-- Provided records --
::::::::::

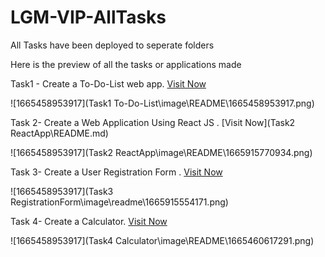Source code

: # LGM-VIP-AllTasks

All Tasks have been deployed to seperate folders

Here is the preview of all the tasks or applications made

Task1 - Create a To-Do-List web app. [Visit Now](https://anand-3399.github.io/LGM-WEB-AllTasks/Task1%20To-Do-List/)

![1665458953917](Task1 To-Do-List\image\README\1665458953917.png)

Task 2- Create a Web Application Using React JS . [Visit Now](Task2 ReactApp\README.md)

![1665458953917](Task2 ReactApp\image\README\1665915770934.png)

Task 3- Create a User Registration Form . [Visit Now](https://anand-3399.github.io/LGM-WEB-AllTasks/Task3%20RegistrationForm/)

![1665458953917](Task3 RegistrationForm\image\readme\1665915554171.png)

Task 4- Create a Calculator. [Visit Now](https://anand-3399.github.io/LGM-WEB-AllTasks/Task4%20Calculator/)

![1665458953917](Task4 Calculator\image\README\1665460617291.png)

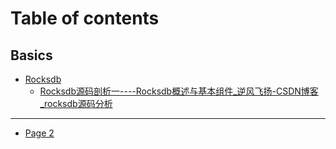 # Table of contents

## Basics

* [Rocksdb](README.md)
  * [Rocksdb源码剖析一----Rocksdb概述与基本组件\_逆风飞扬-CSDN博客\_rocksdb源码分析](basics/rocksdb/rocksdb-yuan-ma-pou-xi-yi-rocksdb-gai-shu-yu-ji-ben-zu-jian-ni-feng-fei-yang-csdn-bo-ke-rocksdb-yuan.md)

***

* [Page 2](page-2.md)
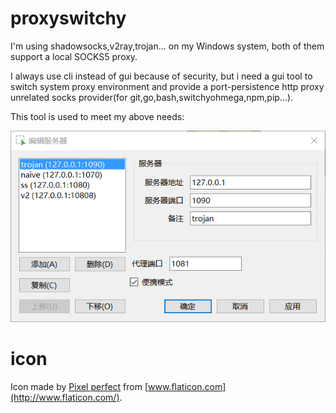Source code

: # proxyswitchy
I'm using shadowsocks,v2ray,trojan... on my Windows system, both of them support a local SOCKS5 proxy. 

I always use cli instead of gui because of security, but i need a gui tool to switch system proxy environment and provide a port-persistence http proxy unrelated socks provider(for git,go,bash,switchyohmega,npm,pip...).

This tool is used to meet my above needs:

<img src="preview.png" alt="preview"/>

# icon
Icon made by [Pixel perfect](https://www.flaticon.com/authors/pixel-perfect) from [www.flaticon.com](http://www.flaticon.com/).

::::::::::

The answer should consist of every line from the listing above that includes the word "preview".

-- Written response --
Here is the preview of all the tasks or applications made
<img src="preview.png" alt="preview"/>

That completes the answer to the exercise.